[TASK PROMPT]:
Every line holding the string "mailto" should be copied from the listing.

===============

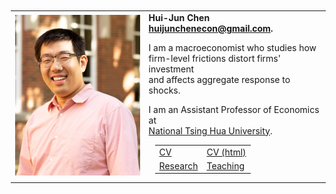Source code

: <table border=0 width="100%" ID="Table2" style="margin: 10px;">
    <tr>
        <td align="center">
            <!--<a href="pix/ChenHuiJun.webp"><img SRC="pix/ChenHuiJun.webp" style="max-height:300px; max-width=300px"></a>-->
            <!--<a href="pix/ChenHuiJun_crop.webp"><img SRC="pix/ChenHuiJun_crop.webp" style="max-height:300px; max-width=300px"></a>-->
            <!--<a href="pix/ChenHuiJun_crop.webp"><img SRC="pix/HJC_Career_4.webp" style="max-height:300px; max-width=300px"></a>-->
            <a href="pix/ChenHuiJun_crop.webp"><img SRC="pix/ChenHuiJun_crop.webp" style="max-height:300px; max-width=300px"></a>
            <!--<a href="pix/HJC_TER2_crop.webp"><img SRC="pix/HJC_TER2_crop.webp" style="max-height:300px; max-width=100px"></a>-->
        </td>
        <td align="left">
            <b>Hui-Jun Chen</b><br>
            <!-- <b>Ph.D.,</b><br> -->
            <!-- <b><a href="https://economics.osu.edu/"> Department of Economics</a>, </b><br> -->
            <!-- <b><a href="http://www.osu.edu"> The Ohio State University</a>, </b><br> -->
            <!--<b><a href="mailto:chen.9260@buckeyemail.osu.edu">chen.9260@buckeyemail.osu.edu</a>. </b><br>-->
            <b><a href="mailto:huijunchenecon@gmail.com">huijunchenecon@gmail.com</a>. </b><br>
            <!--<b>307 Arps Hall, 1945 N High St </b><br>-->
            <!--<b>Columbus, Ohio, USA 43210</b>-->
            <!--<p>I am on the job market in 2024-2025.</p>-->
            <p></p>
            <p>I am a macroeconomist who studies how <br>
            firm-level frictions distort firms' investment <br>
            and affects aggregate response to shocks.</p>
            <p>I am an Assistant Professor of Economics at <br>
                <a href="https://econ.site.nthu.edu.tw/?Lang=en">National Tsing Hua University</a>.
            </p>
            <table border=0 width="100%" ID="Table2" style="margin: 10px;">
                <tr>
                    <td align="left">
                        <a href="pdf/HJChenCV/HJChen-CV.pdf">CV</a>
                    </td>
                    <td align="left">
                        <a href="pdf/HJChenCV/HJChen-CV.html">CV (html)</a>
                    </td>
                    <!--<td align="left">-->
                    <!--    <a href="BonusDepreciation.html">JMP</a>-->
                    <!--</td>-->
                </tr>
                <tr>
                    <td align="left">
                        <a href="research.html">Research</a>
                    </td>
                    <td align="left">
                        <a href="teaching.html">Teaching</a>
                    </td>
                    <!--<td align="left">-->
                    <!--    <a href="blog.html">Blog</a>-->
                    <!--</td>-->
                </tr>
            </table>
        </td>
    </tr>
</table>

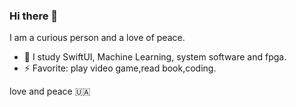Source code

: ### Hi there 👋

I am a curious person and a love of peace.

- 🤔 I study SwiftUI, Machine Learning, system software and fpga.
- ⚡ Favorite: play video game,read book,coding.

love and peace 🇺🇦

===============

[ANSWER FOR THE TASK]:
            <!--<b><a href="mailto:chen.9260@buckeyemail.osu.edu">chen.9260@buckeyemail.osu.edu</a>. </b><br>-->
            <b><a href="mailto:huijunchenecon@gmail.com">huijunchenecon@gmail.com</a>. </b><br>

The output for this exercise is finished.